◆ Instructions for the task
Your task is to find every line in the records that holds the string "Prints" and copy it.

◆ The records

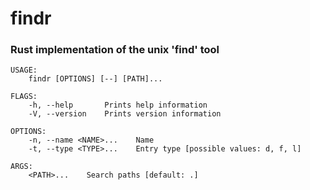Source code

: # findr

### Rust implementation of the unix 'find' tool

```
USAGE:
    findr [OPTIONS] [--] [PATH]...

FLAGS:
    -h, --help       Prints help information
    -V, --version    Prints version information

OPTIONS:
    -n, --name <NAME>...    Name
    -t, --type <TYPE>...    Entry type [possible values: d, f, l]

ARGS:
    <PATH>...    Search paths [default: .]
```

==

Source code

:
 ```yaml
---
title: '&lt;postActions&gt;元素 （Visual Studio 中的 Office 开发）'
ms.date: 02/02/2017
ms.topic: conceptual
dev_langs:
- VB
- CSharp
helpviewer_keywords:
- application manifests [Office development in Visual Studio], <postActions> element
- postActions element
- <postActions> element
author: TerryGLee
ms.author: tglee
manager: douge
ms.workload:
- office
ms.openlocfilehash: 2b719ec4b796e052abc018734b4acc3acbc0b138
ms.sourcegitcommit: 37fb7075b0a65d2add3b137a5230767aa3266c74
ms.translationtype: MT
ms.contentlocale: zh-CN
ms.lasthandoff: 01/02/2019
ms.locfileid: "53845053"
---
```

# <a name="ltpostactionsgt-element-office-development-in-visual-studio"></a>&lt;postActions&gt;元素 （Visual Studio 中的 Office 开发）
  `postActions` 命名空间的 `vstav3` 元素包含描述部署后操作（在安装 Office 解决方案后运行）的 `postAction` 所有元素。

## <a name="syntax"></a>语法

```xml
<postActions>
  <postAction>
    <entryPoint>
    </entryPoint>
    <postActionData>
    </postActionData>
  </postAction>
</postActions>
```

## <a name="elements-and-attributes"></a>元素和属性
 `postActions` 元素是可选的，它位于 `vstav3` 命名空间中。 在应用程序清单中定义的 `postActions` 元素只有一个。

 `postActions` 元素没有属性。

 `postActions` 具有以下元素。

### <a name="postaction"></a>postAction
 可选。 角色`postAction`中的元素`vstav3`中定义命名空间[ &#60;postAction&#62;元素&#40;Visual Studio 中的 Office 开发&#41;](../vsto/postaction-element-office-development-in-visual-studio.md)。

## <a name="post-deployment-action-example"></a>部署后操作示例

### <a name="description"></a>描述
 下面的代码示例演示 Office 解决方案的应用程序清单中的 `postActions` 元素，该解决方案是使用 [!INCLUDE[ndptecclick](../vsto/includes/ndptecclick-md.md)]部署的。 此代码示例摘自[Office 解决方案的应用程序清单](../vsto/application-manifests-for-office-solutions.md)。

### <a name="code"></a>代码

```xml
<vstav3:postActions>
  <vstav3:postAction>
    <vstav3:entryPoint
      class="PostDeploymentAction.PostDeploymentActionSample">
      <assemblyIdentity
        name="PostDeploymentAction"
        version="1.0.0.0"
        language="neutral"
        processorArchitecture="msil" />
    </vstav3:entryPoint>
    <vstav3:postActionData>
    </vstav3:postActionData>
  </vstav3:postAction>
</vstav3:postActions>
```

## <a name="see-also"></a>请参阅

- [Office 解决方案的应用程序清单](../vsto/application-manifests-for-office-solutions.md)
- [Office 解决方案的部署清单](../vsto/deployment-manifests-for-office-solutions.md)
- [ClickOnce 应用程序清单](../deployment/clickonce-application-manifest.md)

◆ Result of the task
    -h, --help       Prints help information
    -V, --version    Prints version information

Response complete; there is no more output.